WORK INSTRUCTIONS: Find the line with "If this sounds" in the entries below. Repeat it, every following line, and the line with "- [Simple test", exactly and with nothing added.
BEGIN GIVEN DATA
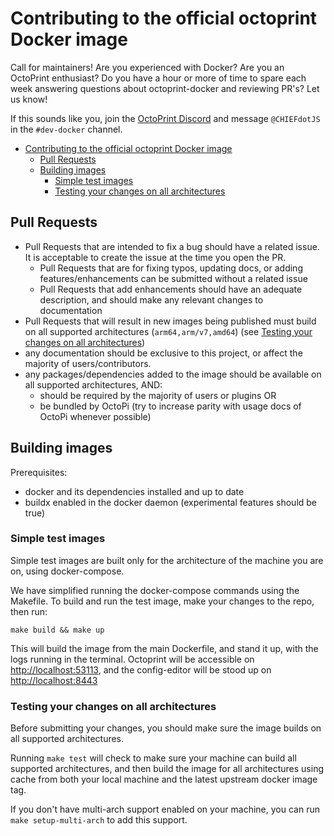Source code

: # Contributing to the official octoprint Docker image

Call for maintainers! Are you experienced with Docker? Are you an OctoPrint enthusiast?
Do you have a hour or more of time to spare each week answering questions about octoprint-docker
and reviewing PR's? Let us know! 

If this sounds like you, join the [OctoPrint Discord][] and message `@CHIEFdotJS` in the `#dev-docker` channel.

- [Contributing to the official octoprint Docker image](#contributing-to-the-official-octoprint-docker-image)
  - [Pull Requests](#pull-requests)
  - [Building images](#building-images)
    - [Simple test images](#simple-test-images)
    - [Testing your changes on all architectures](#testing-your-changes-on-all-architectures)

## Pull Requests

- Pull Requests that are intended to fix a bug should have a related issue. It is acceptable to create the issue
at the time you open the PR.
  - Pull Requests that are for fixing typos, updating docs, or adding features/enhancements can be submitted without a related issue
  - Pull Requests that add enhancements should have an adequate description, and should make any relevant changes to documentation
- Pull Requests that will result in new images being published must build on all supported architectures (`arm64,arm/v7,amd64`) (see [Testing your changes on all architectures](#testing-your-changes-on-all-architectures))
- any documentation should be exclusive to this project, or affect the majority of users/contributors.
- any packages/dependencies added to the image should be available on all supported architectures, AND:
  - should be required by the majority of users or plugins OR
  - be bundled by OctoPi (try to increase parity with usage docs of OctoPi whenever possible)

## Building images

Prerequisites:

- docker and its dependencies installed and up to date
- buildx enabled in the docker daemon (experimental features should be true)

### Simple test images

Simple test images are built only for the architecture of the machine you are on, using docker-compose.

We have simplified running the docker-compose commands using the Makefile. To build and run the test image,
make your changes to the repo, then run:

```
make build && make up
```

This will build the image from the main Dockerfile, and stand it up, with the logs running in the terminal.
Octoprint will be accessible on [http://localhost:53113](), and the config-editor will be stood up on [http://localhost:8443]()

### Testing your changes on all architectures

Before submitting your changes, you should make sure the image builds on all supported architectures. 

Running `make test` will check to make sure your machine can build all supported architectures, and then build the image
for all architectures using cache from both your local machine and the latest upstream docker image tag.

If you don't have multi-arch support enabled on your machine, you can run `make setup-multi-arch` to add this support.

[OctoPrint Discord]: https://discord.octoprint.org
END GIVEN DATA
COMPLETED EXERCISE:
If this sounds like you, join the [OctoPrint Discord][] and message `@CHIEFdotJS` in the `#dev-docker` channel.

- [Contributing to the official octoprint Docker image](#contributing-to-the-official-octoprint-docker-image)
  - [Pull Requests](#pull-requests)
  - [Building images](#building-images)
    - [Simple test images](#simple-test-images)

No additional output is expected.